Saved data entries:
[Start of section]

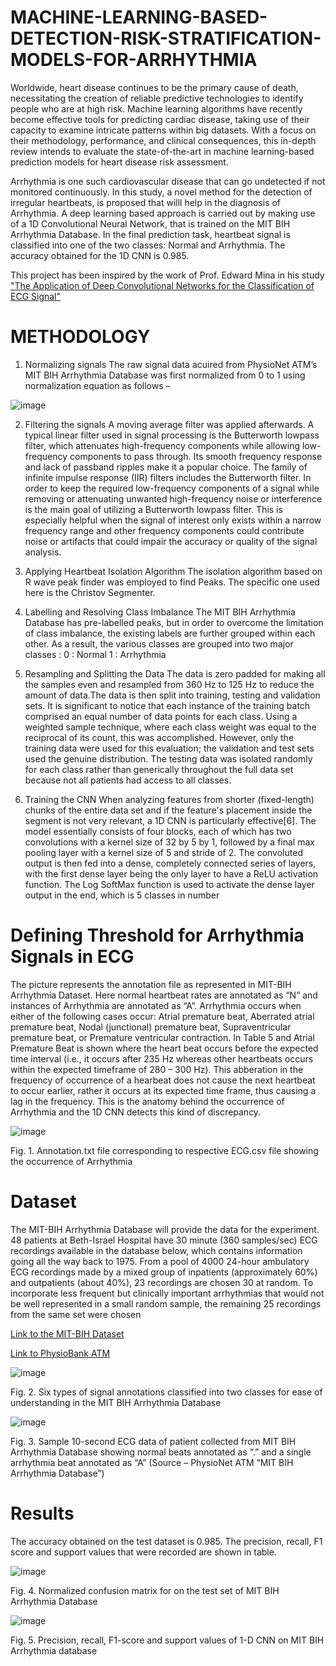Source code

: # MACHINE-LEARNING-BASED-DETECTION-RISK-STRATIFICATION-MODELS-FOR-ARRHYTHMIA
Worldwide, heart disease continues to be the primary cause of death, necessitating the creation of reliable predictive technologies to identify people who are at
high risk. Machine learning algorithms have recently become effective tools for predicting cardiac disease, taking use of their capacity to examine intricate patterns
within big datasets. With a focus on their methodology, performance, and clinical consequences, this in-depth review intends to evaluate the state-of-the-art in machine learning-based prediction models for heart disease risk assessment.

Arrhythmia is one such cardiovascular disease that can go undetected if not monitored continuously. In this study, a novel method for the detection of irregular
heartbeats, is proposed that willl help in the diagnosis of Arrhythmia. A deep learning based approach is carried out by making use of a 1D Convolutional Neural Network, that is trained on the MIT BIH Arrhythmia Database. In the final prediction task, heartbeat signal is classified into one of the two classes: Normal and Arrhythmia. The accuracy obtained for the 1D CNN is 0.985.

This project has been inspired by the work of Prof. Edward Mina in his study
["The Application of Deep Convolutional Networks for the Classification of ECG Signal"](https://github.com/eddymina/ECG_Classification_Pytorch/tree/master)

# METHODOLOGY

1) Normalizing signals
The raw signal data acuired from PhysioNet ATM’s MIT BIH Arrhythmia Database was first normalized from 0 to 1 using normalization equation as follows –

![image](https://github.com/Virja-Kawade/MACHINE-LEARNING-BASED-DETECTION-RISK-STRATIFICATION-MODELS-FOR-ARRHYTHMIA/assets/71089824/62e0abf4-d7db-4844-890b-831e1dd2810b)

2) Filtering the signals
A moving average filter was applied afterwards. A typical linear filter used in signal processing is the Butterworth lowpass filter, which attenuates high-frequency components while allowing low-frequency components to pass through. Its smooth frequency response and lack of passband ripples make it a popular choice. The family of infinite impulse response (IIR) filters includes the Butterworth filter. In order to keep the required low-frequency components of a signal while removing or attenuating unwanted high-frequency noise or interference is the main goal of utilizing a Butterworth lowpass filter. This is especially helpful when the signal of interest only exists within a narrow frequency range and other frequency components could contribute noise or artifacts that could impair the accuracy or quality of the signal analysis.

3) Applying Heartbeat Isolation Algorithm
The isolation algorithm based on R wave peak finder was employed to find Peaks. The specific one used here is the Christov Segmenter.

4) Labelling and Resolving Class Imbalance
The MIT BIH Arrhythmia Database has pre-labelled peaks, but in order to overcome the limitation of class imbalance, the existing labels are further grouped within
each other. As a result, the various classes are grouped into two major classes :
0 : Normal
1 : Arrhythmia

5) Resampling and Splitting the Data
The data is zero padded for making all the samples even and resampled from 360 Hz to 125 Hz to reduce the amount of data.The data is then split into training, testing and validation sets. It is significant to notice that each instance of the training batch comprised an equal number of data points for each class. Using a weighted sample technique, where each class weight was equal to the reciprocal of its count, this was accomplished. However, only the training data were used for this evaluation; the validation and test sets used the genuine distribution. The testing data was isolated randomly for each class rather than generically throughout the full data set because not all patients had access to all classes.

6) Training the CNN
When analyzing features from shorter (fixed-length) chunks of the entire data set and if the feature's placement inside the segment is not very relevant, a 1D CNN is particularly effective[6]. The model essentially consists of four blocks, each of which has two convolutions with a kernel size of 32 by 5 by 1, followed by a final max pooling layer with a kernel size of 5 and stride of 2. The convoluted output is then fed into a dense, completely connected series of layers, with the first dense layer being the only layer to have a ReLU activation function. The Log SoftMax function is used to activate the dense layer output in the end, which is 5 classes in number


# Defining Threshold for Arrhythmia Signals in ECG

The picture represents the annotation file as represented in MIT-BIH Arrhythmia Dataset. Here normal heartbeat rates are annotated as “N” and instances of Arrhythmia are annotated as “A”. Arrhythmia occurs when either of the following cases occur: Atrial premature beat, Aberrated atrial premature beat, Nodal (junctional) premature beat, Supraventricular premature beat, or Premature ventricular contraction. In Table 5 and Atrial Premature Beat is shown where the heart beat occurs before the expected time interval (i.e., it occurs after 235 Hz whereas other heartbeats occurs within the expected timeframe of 280 – 300 Hz). This abberation in the frequency of occurrence of a hearbeat does not cause the next heartbeat to occur earlier, rather it occurs at its expected time frame, thus causing a lag in the frequency. This is the anatomy behind the occurrence of Arrhythmia and the 1D CNN detects this kind of discrepancy.

![image](https://github.com/Virja-Kawade/MACHINE-LEARNING-BASED-DETECTION-RISK-STRATIFICATION-MODELS-FOR-ARRHYTHMIA/assets/71089824/8eb9b95d-f045-4521-b57c-6b0ceb6ee97e)

Fig. 1. Annotation.txt file corresponding to respective ECG.csv file showing the occurrence of Arrhythmia

# Dataset

The MIT-BIH Arrhythmia Database will provide the data for the experiment. 48 patients at Beth-Israel Hospital have 30 minute (360 samples/sec) ECG recordings available in the database below, which contains information going all the way back to 1975. From a pool of 4000 24-hour ambulatory ECG recordings made by a mixed group of inpatients (approximately 60%) and outpatients (about 40%), 23 recordings are chosen
30 at random. To incorporate less frequent but clinically important arrhythmias that would not be well represented in a small random sample, the remaining 25 recordings from the same set were chosen

[Link to the MIT-BIH Dataset](https://physionet.org/physiobank/database/html/mitdbdir/mitdbdir.htm)

[Link to PhysioBank ATM](https://archive.physionet.org/cgi-bin/atm/ATM)

![image](https://github.com/Virja-Kawade/MACHINE-LEARNING-BASED-DETECTION-RISK-STRATIFICATION-MODELS-FOR-ARRHYTHMIA/assets/71089824/9859bce9-ac7d-4fc8-9e29-2759e1798971)

Fig. 2. Six types of signal annotations classified into two classes for ease of understanding in the MIT BIH Arrhythmia Database

![image](https://github.com/Virja-Kawade/MACHINE-LEARNING-BASED-DETECTION-RISK-STRATIFICATION-MODELS-FOR-ARRHYTHMIA/assets/71089824/b17e5847-408c-475d-9238-4174190db78a)

Fig. 3. Sample 10-second ECG data of patient collected from MIT BIH Arrhythmia Database showing normal beats annotated as “.” and a single arrhythmia beat annotated as “A” (Source – PhysioNet ATM “MIT BIH Arrhythmia Database”)

# Results

The accuracy obtained on the test dataset is 0.985. The precision, recall, F1 score and support values that were recorded are shown in table.

![image](https://github.com/Virja-Kawade/MACHINE-LEARNING-BASED-DETECTION-RISK-STRATIFICATION-MODELS-FOR-ARRHYTHMIA/assets/71089824/a9dd4a88-db18-4ecc-9dd8-a0293cadc7de)

Fig. 4. Normalized confusion matrix for on the test set of MIT BIH Arrhythmia Database

![image](https://github.com/Virja-Kawade/MACHINE-LEARNING-BASED-DETECTION-RISK-STRATIFICATION-MODELS-FOR-ARRHYTHMIA/assets/71089824/0d9614bc-aba6-47b7-8fe0-86944bf30743)

Fig. 5. Precision, recall, F1-score and support values of 1-D CNN on MIT BIH Arrhythmia database





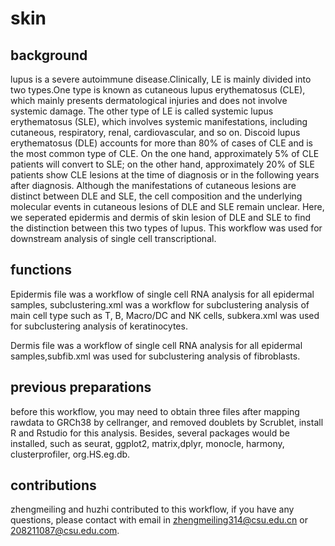 # skin
## background ##
lupus is a severe autoimmune disease.Clinically, LE is mainly divided into two types.One type is known as cutaneous lupus erythematosus (CLE), which mainly presents dermatological injuries and does not involve systemic damage. The other type of LE is called systemic lupus erythematosus (SLE), which involves systemic manifestations, including cutaneous, respiratory, renal, cardiovascular, and so on. Discoid lupus erythematosus (DLE) accounts for more than 80% of cases of CLE and is the most common type of CLE. On the one hand, approximately 5% of CLE patients will convert to SLE; on the other hand, approximately 20% of SLE patients show CLE lesions at the time of diagnosis or in the following years after diagnosis. Although the manifestations of cutaneous lesions are distinct between DLE and SLE, the cell composition and the underlying molecular events in cutaneous lesions of DLE and SLE remain unclear. Here, we seperated epidermis and dermis of skin lesion of DLE and SLE to find the distinction between this two types of lupus. This workflow was used for downstream analysis of single cell transcriptional.
## functions ##
Epidermis file was a workflow of single cell RNA analysis for all epidermal samples, subclustering.xml was a workflow for subclustering analysis of main cell type such as T, B, Macro/DC and NK cells, subkera.xml was used for subclustering analysis of keratinocytes.

Dermis file was a workflow of single cell RNA analysis for all epidermal samples,subfib.xml was used for subclustering analysis of fibroblasts.

## previous preparations ##
before this workflow, you may need to obtain three files after mapping rawdata to GRCh38 by cellranger, and removed doublets by Scrublet, install R and Rstudio for this analysis. Besides, several packages would be installed, such as seurat, ggplot2, matrix,dplyr, monocle, harmony, clusterprofiler, org.HS.eg.db.

## contributions ##
zhengmeiling and huzhi contributed to this workflow, if you have any questions, please contact with email in zhengmeiling314@csu.edu.cn or 208211087@csu.edu.com.
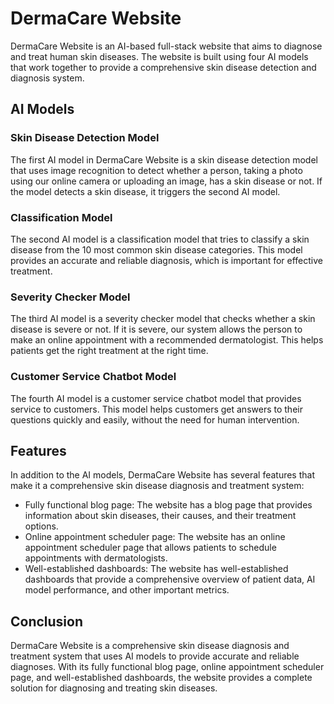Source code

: # DermaCare Website

DermaCare Website is an AI-based full-stack website that aims to diagnose and treat human skin diseases. The website is built using four AI models that work together to provide a comprehensive skin disease detection and diagnosis system.

## AI Models

### Skin Disease Detection Model

The first AI model in DermaCare Website is a skin disease detection model that uses image recognition to detect whether a person, taking a photo using our online camera or uploading an image, has a skin disease or not. If the model detects a skin disease, it triggers the second AI model.

### Classification Model

The second AI model is a classification model that tries to classify a skin disease from the 10 most common skin disease categories. This model provides an accurate and reliable diagnosis, which is important for effective treatment.

### Severity Checker Model

The third AI model is a severity checker model that checks whether a skin disease is severe or not. If it is severe, our system allows the person to make an online appointment with a recommended dermatologist. This helps patients get the right treatment at the right time.

### Customer Service Chatbot Model

The fourth AI model is a customer service chatbot model that provides service to customers. This model helps customers get answers to their questions quickly and easily, without the need for human intervention.

## Features

In addition to the AI models, DermaCare Website has several features that make it a comprehensive skin disease diagnosis and treatment system:

- Fully functional blog page: The website has a blog page that provides information about skin diseases, their causes, and their treatment options.
- Online appointment scheduler page: The website has an online appointment scheduler page that allows patients to schedule appointments with dermatologists.
- Well-established dashboards: The website has well-established dashboards that provide a comprehensive overview of patient data, AI model performance, and other important metrics.

## Conclusion

DermaCare Website is a comprehensive skin disease diagnosis and treatment system that uses AI models to provide accurate and reliable diagnoses. With its fully functional blog page, online appointment scheduler page, and well-established dashboards, the website provides a complete solution for diagnosing and treating skin diseases.
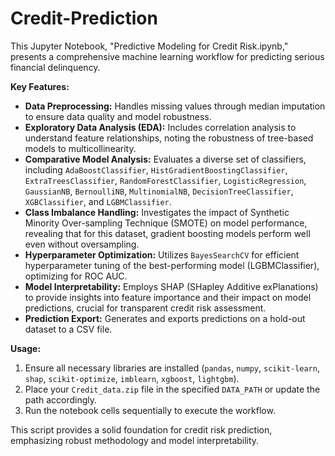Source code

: # Credit-Prediction

This Jupyter Notebook, "Predictive Modeling for Credit Risk.ipynb," presents a comprehensive machine learning workflow for predicting serious financial delinquency.

**Key Features:**

* **Data Preprocessing:** Handles missing values through median imputation to ensure data quality and model robustness.
* **Exploratory Data Analysis (EDA):** Includes correlation analysis to understand feature relationships, noting the robustness of tree-based models to multicollinearity.
* **Comparative Model Analysis:** Evaluates a diverse set of classifiers, including `AdaBoostClassifier`, `HistGradientBoostingClassifier`, `ExtraTreesClassifier`, `RandomForestClassifier`, `LogisticRegression`, `GaussianNB`, `BernoulliNB`, `MultinomialNB`, `DecisionTreeClassifier`, `XGBClassifier`, and `LGBMClassifier`.
* **Class Imbalance Handling:** Investigates the impact of Synthetic Minority Over-sampling Technique (SMOTE) on model performance, revealing that for this dataset, gradient boosting models perform well even without oversampling.
* **Hyperparameter Optimization:** Utilizes `BayesSearchCV` for efficient hyperparameter tuning of the best-performing model (LGBMClassifier), optimizing for ROC AUC.
* **Model Interpretability:** Employs SHAP (SHapley Additive exPlanations) to provide insights into feature importance and their impact on model predictions, crucial for transparent credit risk assessment.
* **Prediction Export:** Generates and exports predictions on a hold-out dataset to a CSV file.

**Usage:**

1.  Ensure all necessary libraries are installed (`pandas`, `numpy`, `scikit-learn`, `shap`, `scikit-optimize`, `imblearn`, `xgboost`, `lightgbm`).
2.  Place your `Credit_data.zip` file in the specified `DATA_PATH` or update the path accordingly.
3.  Run the notebook cells sequentially to execute the workflow.

This script provides a solid foundation for credit risk prediction, emphasizing robust methodology and model interpretability.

[End of section]

Scan the records above for the lines holding "# DermaCare Website" and "### Classification Model". Transcribe those two and every line between them word for word, and no others.

: # DermaCare Website

DermaCare Website is an AI-based full-stack website that aims to diagnose and treat human skin diseases. The website is built using four AI models that work together to provide a comprehensive skin disease detection and diagnosis system.

## AI Models

### Skin Disease Detection Model

The first AI model in DermaCare Website is a skin disease detection model that uses image recognition to detect whether a person, taking a photo using our online camera or uploading an image, has a skin disease or not. If the model detects a skin disease, it triggers the second AI model.

### Classification Model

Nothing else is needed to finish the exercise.